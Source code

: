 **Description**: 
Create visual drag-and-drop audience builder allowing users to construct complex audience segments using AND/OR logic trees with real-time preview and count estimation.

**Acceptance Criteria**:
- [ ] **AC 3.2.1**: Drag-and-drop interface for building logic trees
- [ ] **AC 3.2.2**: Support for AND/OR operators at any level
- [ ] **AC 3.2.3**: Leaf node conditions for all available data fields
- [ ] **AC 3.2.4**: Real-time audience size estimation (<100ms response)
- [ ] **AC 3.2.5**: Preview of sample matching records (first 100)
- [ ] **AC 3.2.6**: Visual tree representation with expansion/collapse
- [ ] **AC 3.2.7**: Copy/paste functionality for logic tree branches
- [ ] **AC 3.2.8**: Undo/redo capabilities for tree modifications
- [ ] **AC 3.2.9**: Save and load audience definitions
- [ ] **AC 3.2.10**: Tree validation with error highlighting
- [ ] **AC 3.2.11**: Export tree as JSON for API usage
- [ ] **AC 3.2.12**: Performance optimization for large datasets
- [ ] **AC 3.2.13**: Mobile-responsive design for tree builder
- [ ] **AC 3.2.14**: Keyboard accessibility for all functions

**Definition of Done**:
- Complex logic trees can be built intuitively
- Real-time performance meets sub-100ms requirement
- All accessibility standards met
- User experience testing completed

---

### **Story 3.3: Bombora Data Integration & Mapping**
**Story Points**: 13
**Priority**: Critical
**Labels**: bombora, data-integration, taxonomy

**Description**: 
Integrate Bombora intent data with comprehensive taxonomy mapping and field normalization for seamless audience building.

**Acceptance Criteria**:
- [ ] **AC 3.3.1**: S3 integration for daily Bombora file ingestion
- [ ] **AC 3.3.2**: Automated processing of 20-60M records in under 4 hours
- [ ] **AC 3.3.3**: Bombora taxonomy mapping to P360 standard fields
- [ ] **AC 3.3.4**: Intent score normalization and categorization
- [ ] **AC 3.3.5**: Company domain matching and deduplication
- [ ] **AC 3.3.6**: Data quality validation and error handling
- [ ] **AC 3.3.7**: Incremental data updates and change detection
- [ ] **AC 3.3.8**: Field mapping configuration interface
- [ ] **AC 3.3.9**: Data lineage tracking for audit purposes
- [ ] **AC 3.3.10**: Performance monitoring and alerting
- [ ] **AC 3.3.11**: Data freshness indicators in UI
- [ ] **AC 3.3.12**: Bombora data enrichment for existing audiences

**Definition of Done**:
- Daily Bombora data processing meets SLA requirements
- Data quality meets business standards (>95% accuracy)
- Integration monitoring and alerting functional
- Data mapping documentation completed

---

* **Requirement**: The lines above, starting at the one with "Create visual drag-and-drop" and ending at the one with "- [ ] **AC 3.2.3**: Leaf", are the only ones to return, exactly as written.

* **Reply**:
Create visual drag-and-drop audience builder allowing users to construct complex audience segments using AND/OR logic trees with real-time preview and count estimation.

**Acceptance Criteria**:
- [ ] **AC 3.2.1**: Drag-and-drop interface for building logic trees
- [ ] **AC 3.2.2**: Support for AND/OR operators at any level
- [ ] **AC 3.2.3**: Leaf node conditions for all available data fields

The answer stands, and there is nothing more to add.